As fibers and green threads are similar to OS threads, they do have some of the same drawbacks as well. Each task is set up with a stack of a fixed size, so you still have to reserve more space than you actually use. However, these stacks can be growable, meaning that once the stack is full, the runtime can grow the stack. While this sounds easy, it’s a rather complicated problem to solve.

We can’t simply grow a stack as we grow a tree. What actually needs to happen is one of two things:

  1. You allocate a new piece of continuous memory and handle the fact that your stack is spread over two disjointed memory segments
  2. You allocate a new larger stack (for example, twice the size of the previous stack), move all your data over to the new stack, and continue from there

The first solution sounds pretty simple, as you can leave the original stack as it is, and you can basically context switch over to the new stack when needed and continue from there. However, modern CPUs can work extremely fast if they can work on a contiguous piece of memory due to caching and their ability to predict what data your next instructions are going to work on. Spreading the stack over two disjointed pieces of memory will hinder performance. This is especially noticeable when you have a loop that happens to be just at the stack boundary, so you end up making up to two context switches for each iteration of the loop.

The second solution solves the problems with the first solution by having the stack as a contiguous piece of memory, but it comes with some problems as well.

First, you need to allocate a new stack and move all the data over to the new stack. But what happens with all pointers and references that point to something located on the stack when everything moves to a new location? You guessed it: every pointer and reference to anything located on the stack needs to be updated so they point to the new location. This is complex and time-consuming, but if your runtime already includes a garbage collector, you already have the overhead of keeping track of all your pointers and references anyway, so it might be less of a problem than it would for a non-garbage collected program. However, it does require a great deal of integration between the garbage collector and the runtime to do this every time the stack grows, so implementing this kind of runtime can get very complicated.

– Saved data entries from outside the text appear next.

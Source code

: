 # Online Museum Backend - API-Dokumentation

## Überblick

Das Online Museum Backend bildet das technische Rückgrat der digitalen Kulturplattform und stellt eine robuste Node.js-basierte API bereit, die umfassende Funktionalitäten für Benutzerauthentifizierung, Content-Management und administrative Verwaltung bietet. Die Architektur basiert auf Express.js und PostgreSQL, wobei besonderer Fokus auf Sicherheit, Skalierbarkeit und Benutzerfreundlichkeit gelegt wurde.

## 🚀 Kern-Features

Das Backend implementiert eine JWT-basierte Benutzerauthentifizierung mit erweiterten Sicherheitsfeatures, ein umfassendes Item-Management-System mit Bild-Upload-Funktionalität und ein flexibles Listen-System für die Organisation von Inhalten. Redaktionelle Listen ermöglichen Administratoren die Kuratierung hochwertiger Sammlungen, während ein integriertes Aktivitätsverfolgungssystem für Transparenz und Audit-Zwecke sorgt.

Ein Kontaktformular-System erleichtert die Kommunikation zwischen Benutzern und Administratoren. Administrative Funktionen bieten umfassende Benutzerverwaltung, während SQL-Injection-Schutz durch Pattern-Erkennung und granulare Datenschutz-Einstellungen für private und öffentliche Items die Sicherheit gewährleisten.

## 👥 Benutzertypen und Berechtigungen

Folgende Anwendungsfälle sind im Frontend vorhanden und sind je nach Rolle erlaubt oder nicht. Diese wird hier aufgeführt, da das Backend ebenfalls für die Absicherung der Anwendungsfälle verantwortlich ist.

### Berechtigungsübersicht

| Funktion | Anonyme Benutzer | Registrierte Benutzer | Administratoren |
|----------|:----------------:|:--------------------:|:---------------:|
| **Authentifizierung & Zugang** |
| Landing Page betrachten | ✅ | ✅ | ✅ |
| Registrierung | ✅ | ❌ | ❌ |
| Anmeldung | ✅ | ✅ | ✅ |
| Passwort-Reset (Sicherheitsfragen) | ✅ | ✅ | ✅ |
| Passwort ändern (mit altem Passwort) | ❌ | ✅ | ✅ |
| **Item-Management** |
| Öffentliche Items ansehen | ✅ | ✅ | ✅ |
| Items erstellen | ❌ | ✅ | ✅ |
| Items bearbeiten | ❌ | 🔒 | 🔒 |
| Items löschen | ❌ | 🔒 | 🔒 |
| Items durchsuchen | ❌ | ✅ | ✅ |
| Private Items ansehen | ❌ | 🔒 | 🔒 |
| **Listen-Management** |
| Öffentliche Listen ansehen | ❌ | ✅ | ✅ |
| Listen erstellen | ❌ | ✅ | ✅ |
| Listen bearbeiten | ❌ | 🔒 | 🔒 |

Secondly, you have to consider what happens if you have a lot of long-running tasks that only require a lot of stack space for a brief period of time (for example, if it involves a lot of recursion at the start of the task) but are mostly I/O bound the rest of the time. You end up growing your stack many times over only for one specific part of that task, and you have to make a decision whether you will accept that the task occupies more space than it needs or at some point move it back to a smaller stack. The impact this will have on your program will of course vary greatly based on the type of work you do, but it’s still something to be aware of.